Among my suggestions were fitting some snazzy Fiat official accessory alloy wheels and the application of some eye-catching contrasting ‘go faster’ stripes. Much to my amazement, within a week the car had sold! As this simple but cost-effective formula seemed to work, within days I’d created the ‘Bella’ series of old-stock specials for Bell Street Motors, applying stripes, decals and different wheels to new cars that they were struggling to shift.
The first of these was a white Panda 1000 S (when white was the kiss of death, a colour as unpopular in the 1980s as brown is today for a new car!). Plonked in the showroom window, the eye-catching tarted-up Panda Bella (Italian for ‘beautiful’ and a nice play on the Bell Street name) sold within a couple of days. It generated so much additional showroom traffic that Bell Street soon began doing the same to slow-selling 126s, Stradas and Regatas, but not Unos, because they sold like hot cakes at the time. Inspired by the Bell Street special, eventually even Fiat GB launched an ‘official’ Panda Bella as a popular limited edition model, available across the UK.

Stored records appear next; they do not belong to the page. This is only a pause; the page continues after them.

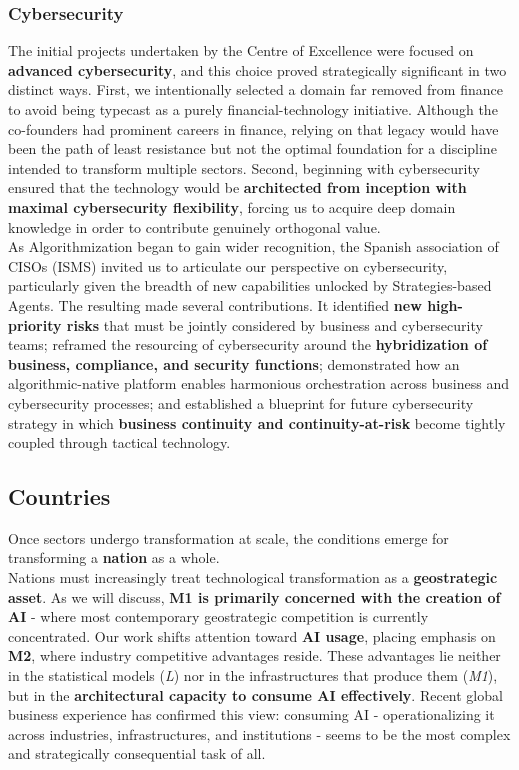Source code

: \documentclass{article}
\begin{document}
\subsubsection{Cybersecurity}
\label{subsubsection: Cybersecurity}
The initial projects undertaken by the Centre of Excellence were focused on \textbf{advanced cybersecurity}, and this choice proved strategically significant in two distinct ways. First, we intentionally selected a domain far removed from finance to avoid being typecast as a purely financial-technology initiative. Although the co-founders had prominent careers in finance, relying on that legacy would have been the path of least resistance but not the optimal foundation for a discipline intended to transform multiple sectors. Second, beginning with cybersecurity ensured that the technology would be \textbf{architected from inception with maximal cybersecurity flexibility}, forcing us to acquire deep domain knowledge in order to contribute genuinely orthogonal value.\\

As Algorithmization began to gain wider recognition, the Spanish association of CISOs (ISMS) invited us to articulate our perspective on cybersecurity, particularly given the breadth of new capabilities unlocked by Strategies-based Agents. The resulting \cite{Modern Cybersecurity} made several contributions. It identified \textbf{new high-priority risks} that must be jointly considered by business and cybersecurity teams; reframed the resourcing of cybersecurity around the \textbf{hybridization of business, compliance, and security functions}; demonstrated how an algorithmic-native platform enables harmonious orchestration across business and cybersecurity processes; and established a blueprint for future cybersecurity strategy in which \textbf{business continuity and continuity-at-risk} become tightly coupled through tactical technology.\\


\subsection{Countries}
\label{subsection: Countries}
Once sectors undergo transformation at scale, the conditions emerge for transforming a \textbf{nation} as a whole.\\

Nations must increasingly treat technological transformation as a \textbf{geostrategic asset}. As we will discuss, \textbf{M1 is primarily concerned with the creation of AI} - where most contemporary geostrategic competition is currently concentrated. Our work shifts attention toward \textbf{AI usage}, placing emphasis on \textbf{M2}, where industry competitive advantages reside. These advantages lie neither in the statistical models (\textit{L}) nor in the infrastructures that produce them (\textit{M1}), but in the \textbf{architectural capacity to consume AI effectively}. Recent global business experience has confirmed this view: consuming AI - operationalizing it across industries, infrastructures, and institutions - seems to be the most complex and strategically consequential task of all.\\
\end{document}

Many other new car dealers in my local area did the same, my nearest British Leyland/Rover agent (Lex Mead of Maidenhead; now also demolished and turned into a block of ‘executive homes’) amusingly creating a series of Mini Soopers. These were standard Mini City models dressed with go-faster decals and a white roof to resemble a ‘real’ Mini Cooper, long before Rover re-introduced the Cooper in the early 1990s. Within months of launch the car parks of Maidenhead were full of Mini Soopers, especially on pension day, this locally-made special helped to revive interest in the Mini when sales were flagging.
A few other Leyland dealers were even more enterprising. Long-established Triumph dealer Page Motors of Epsom, for example, commissioned Kent-based car converters and coachbuilder Crayford to create the Triumph TR7 Tracer in the late 1970s, a Reliant Scimitar GTE-style of shooting brake, based around the controversial wedged Leyland sportster. Another Leyland dealer, Spikin’s of Twickenham, foolishly became the sole sales agent for Crayford’s ill-conceived Austin Allegro Convertible conversion. Somehow, 19 examples of this forlorn floppy drop top were sold.
Crayford didn’t just do work for desperate British Leyland dealers though. It carefully sliced the roof off many two-door Cortinas and Corsairs exclusively for nationwide Ford selling agents: Bristol Street Motors. It later took a grinder to around 30 Mark I Fiestas for Ford dealer F. English of Bournemouth, to offer its unique Fiesta Fly convertible.